BEGIN

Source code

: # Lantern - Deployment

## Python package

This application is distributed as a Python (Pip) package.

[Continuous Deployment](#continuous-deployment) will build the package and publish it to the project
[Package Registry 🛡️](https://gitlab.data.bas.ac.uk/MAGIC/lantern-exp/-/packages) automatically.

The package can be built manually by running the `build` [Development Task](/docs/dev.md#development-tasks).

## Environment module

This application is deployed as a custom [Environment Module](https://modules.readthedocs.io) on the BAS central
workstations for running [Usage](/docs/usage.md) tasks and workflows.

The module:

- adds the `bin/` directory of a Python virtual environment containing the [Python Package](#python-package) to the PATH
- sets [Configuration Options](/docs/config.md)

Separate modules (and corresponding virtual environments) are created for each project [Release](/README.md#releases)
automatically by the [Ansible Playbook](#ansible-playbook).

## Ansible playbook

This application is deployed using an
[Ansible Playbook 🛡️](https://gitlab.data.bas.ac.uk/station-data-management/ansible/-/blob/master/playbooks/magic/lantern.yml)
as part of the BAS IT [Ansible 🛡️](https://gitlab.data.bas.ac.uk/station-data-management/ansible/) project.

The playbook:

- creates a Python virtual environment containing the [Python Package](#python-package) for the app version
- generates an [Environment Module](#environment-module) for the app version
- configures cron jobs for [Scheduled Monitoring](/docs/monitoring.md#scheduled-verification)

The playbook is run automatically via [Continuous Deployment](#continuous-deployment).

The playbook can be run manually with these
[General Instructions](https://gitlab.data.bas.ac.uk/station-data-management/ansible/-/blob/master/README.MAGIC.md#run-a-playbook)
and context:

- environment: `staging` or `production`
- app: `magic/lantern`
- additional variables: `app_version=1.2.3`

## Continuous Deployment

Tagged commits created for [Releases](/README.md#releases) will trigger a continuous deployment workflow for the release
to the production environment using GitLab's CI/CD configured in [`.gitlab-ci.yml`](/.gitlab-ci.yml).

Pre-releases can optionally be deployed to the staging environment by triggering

END

Task statement:
Look through the data above for the word "tasks". Report each line where it occurs.

Answer:
The package can be built manually by running the `build` [Development Task](/docs/dev.md#development-tasks).
workstations for running [Usage](/docs/usage.md) tasks and workflows.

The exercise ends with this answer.